## [The problem]
Go to the line containing "to improve myself__" in the records below. Repeat it and the lines after it exactly, all the way to the end.

## [Records provided]
---

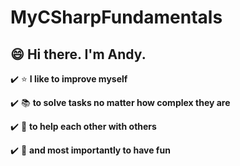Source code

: # MyCSharpFundamentals

## 😄 **Hi there. I'm Andy.**

:heavy_check_mark: 	:star: __I like to improve myself__

:heavy_check_mark: :books: __to solve tasks no matter how complex they are__ 

:heavy_check_mark: :handshake: __to help each other with others__ 

:heavy_check_mark: :dolphin: __and most importantly to have fun__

---

## [Answer area]
:heavy_check_mark: 	:star: __I like to improve myself__

:heavy_check_mark: :books: __to solve tasks no matter how complex they are__ 

:heavy_check_mark: :handshake: __to help each other with others__ 

:heavy_check_mark: :dolphin: __and most importantly to have fun__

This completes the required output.